Towards Meta-learned Algorithm Selection using Implicit Fidelity Information

TL;DR

This paper introduces IMFAS, a meta-learning approach that uses multi-fidelity landmarking and LSTMs to efficiently select algorithms by capturing dataset topology and algorithm biases without full training.

Contribution

IMFAS is a novel method that leverages non-parametric, meta-learned learning curves from candidate algorithms to improve algorithm selection with reduced computational cost.

Findings

IMFAS outperforms Successive Halving with up to 50% of the fidelity sequence.

It produces informative landmarks that enhance ranking accuracy.
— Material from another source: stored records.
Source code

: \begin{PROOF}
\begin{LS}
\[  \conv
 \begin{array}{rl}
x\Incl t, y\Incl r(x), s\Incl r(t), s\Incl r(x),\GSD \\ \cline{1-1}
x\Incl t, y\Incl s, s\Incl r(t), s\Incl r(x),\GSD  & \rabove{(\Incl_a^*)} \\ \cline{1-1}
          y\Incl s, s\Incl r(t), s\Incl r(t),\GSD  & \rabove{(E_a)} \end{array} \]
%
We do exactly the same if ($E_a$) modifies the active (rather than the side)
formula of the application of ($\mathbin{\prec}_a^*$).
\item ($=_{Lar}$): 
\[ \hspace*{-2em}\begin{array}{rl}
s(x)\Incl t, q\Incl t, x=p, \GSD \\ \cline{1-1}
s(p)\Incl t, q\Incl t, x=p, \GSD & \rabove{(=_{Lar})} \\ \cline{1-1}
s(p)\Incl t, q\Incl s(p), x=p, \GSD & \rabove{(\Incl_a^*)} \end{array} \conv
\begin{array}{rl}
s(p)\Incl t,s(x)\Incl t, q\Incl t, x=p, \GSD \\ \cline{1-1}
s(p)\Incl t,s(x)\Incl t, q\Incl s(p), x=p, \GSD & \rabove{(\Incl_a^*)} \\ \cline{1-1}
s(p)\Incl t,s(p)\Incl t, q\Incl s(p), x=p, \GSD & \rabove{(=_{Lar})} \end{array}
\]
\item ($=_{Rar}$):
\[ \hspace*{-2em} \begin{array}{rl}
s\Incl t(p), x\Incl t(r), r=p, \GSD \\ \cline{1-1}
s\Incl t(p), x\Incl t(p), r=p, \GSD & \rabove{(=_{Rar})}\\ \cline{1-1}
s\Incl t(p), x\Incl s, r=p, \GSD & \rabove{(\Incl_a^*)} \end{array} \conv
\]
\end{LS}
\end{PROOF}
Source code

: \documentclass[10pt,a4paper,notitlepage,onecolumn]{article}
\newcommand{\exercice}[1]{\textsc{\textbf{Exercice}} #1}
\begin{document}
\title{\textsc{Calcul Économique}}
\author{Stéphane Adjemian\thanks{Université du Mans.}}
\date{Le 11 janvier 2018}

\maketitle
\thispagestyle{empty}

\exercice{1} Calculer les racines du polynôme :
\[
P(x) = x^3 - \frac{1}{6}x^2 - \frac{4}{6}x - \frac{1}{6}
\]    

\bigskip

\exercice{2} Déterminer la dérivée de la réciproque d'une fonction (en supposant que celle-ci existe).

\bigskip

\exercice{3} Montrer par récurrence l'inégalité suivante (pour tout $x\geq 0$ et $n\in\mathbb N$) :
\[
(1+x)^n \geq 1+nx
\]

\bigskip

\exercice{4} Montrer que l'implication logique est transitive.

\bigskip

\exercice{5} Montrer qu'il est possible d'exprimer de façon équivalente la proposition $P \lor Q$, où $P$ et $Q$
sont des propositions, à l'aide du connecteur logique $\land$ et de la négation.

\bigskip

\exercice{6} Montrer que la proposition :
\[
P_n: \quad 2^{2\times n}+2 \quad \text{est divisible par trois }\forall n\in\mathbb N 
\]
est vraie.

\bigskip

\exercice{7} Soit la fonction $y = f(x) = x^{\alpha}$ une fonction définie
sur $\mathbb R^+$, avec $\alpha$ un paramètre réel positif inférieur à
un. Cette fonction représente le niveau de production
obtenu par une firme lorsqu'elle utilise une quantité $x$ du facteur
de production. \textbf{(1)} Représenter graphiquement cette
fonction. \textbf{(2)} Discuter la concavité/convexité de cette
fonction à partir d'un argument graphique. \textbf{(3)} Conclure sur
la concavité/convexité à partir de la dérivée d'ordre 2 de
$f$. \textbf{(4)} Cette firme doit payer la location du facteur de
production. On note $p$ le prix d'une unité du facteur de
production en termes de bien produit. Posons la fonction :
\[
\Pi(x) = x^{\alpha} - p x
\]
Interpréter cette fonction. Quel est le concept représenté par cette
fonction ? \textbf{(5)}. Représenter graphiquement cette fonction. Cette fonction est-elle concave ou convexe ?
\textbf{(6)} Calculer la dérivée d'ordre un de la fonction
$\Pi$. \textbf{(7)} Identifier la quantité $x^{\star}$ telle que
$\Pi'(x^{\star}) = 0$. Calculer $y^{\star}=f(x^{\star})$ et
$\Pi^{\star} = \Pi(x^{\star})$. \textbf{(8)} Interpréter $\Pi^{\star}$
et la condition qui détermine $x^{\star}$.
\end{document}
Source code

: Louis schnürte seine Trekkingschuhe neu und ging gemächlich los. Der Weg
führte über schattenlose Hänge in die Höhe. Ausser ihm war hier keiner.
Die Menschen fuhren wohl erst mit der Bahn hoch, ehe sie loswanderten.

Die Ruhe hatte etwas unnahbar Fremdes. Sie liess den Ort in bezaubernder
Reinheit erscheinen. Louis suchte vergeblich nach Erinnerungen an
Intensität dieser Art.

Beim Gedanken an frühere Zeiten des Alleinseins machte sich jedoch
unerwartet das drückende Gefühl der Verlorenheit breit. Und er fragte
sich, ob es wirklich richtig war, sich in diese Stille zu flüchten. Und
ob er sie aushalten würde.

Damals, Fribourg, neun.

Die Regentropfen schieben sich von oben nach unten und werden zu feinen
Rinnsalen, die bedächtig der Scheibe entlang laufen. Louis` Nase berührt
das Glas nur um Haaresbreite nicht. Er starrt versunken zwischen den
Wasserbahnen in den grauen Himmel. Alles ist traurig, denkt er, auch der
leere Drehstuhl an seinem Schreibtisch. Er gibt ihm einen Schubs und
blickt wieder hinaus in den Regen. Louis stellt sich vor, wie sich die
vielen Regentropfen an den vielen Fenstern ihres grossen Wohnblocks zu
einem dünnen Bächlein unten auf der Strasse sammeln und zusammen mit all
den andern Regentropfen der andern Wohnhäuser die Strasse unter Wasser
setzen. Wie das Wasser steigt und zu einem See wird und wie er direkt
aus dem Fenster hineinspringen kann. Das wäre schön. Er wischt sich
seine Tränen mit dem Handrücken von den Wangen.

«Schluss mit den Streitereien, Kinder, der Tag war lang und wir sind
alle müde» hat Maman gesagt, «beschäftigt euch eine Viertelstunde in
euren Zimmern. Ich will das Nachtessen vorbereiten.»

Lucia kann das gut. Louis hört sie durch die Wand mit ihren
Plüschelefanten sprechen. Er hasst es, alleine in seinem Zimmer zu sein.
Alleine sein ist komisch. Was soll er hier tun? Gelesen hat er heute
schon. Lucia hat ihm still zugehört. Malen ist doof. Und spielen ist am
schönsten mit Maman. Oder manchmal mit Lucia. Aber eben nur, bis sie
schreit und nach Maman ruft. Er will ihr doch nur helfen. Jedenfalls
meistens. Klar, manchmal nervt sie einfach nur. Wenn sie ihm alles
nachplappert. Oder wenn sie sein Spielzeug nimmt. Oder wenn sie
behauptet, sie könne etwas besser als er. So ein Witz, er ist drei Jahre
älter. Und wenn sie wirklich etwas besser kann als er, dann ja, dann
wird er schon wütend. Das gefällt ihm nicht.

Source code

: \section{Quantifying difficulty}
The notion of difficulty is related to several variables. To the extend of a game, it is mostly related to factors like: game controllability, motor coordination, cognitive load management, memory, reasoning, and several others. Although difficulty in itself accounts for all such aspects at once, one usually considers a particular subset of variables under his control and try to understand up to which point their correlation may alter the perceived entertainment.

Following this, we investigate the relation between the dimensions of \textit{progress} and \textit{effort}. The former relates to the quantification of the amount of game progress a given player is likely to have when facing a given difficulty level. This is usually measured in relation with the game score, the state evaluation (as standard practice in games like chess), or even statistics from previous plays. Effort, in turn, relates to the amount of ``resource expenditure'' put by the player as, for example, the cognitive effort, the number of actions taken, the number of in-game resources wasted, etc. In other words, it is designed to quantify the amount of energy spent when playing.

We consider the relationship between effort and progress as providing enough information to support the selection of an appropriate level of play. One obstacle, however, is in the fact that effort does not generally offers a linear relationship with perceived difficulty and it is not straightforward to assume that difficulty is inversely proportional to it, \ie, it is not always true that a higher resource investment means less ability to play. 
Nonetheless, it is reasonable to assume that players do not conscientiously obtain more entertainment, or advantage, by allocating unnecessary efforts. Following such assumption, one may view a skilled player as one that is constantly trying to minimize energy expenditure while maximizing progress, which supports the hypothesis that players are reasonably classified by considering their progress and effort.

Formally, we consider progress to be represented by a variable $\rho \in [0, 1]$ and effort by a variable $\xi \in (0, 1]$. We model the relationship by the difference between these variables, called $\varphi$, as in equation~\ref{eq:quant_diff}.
The approach efficiently captures dataset topology and algorithm biases.

Abstract

Automatically selecting the best performing algorithm for a given dataset or ranking multiple algorithms by their expected performance supports users in developing new machine learning applications. Most approaches for this problem rely on pre-computed dataset meta-features and landmarking performances to capture the salient topology of the datasets and those topologies that the algorithms attend to. Landmarking usually exploits cheap algorithms not necessarily in the pool of candidate algorithms to get inexpensive approximations of the topology. While somewhat indicative, hand-crafted dataset meta-features and landmarks are likely insufficient descriptors, strongly depending on the alignment of the topologies that the landmarks and the candidate algorithms search for. We propose IMFAS, a method to exploit multi-fidelity landmarking information directly from the candidate algorithms in the form of non-parametrically non-myopic meta-learned learning curves via LSTMs in a few-shot setting during testing. Using this mechanism, IMFAS jointly learns the topology of the datasets and the inductive biases of the candidate algorithms, without the need to expensively train them to convergence. Our approach produces informative landmarks, easily enriched by arbitrary meta-features at a low computational cost, capable of producing the desired ranking using cheaper fidelities. We additionally show that IMFAS is able to beat Successive Halving with at most 50% of the fidelity sequence during test time.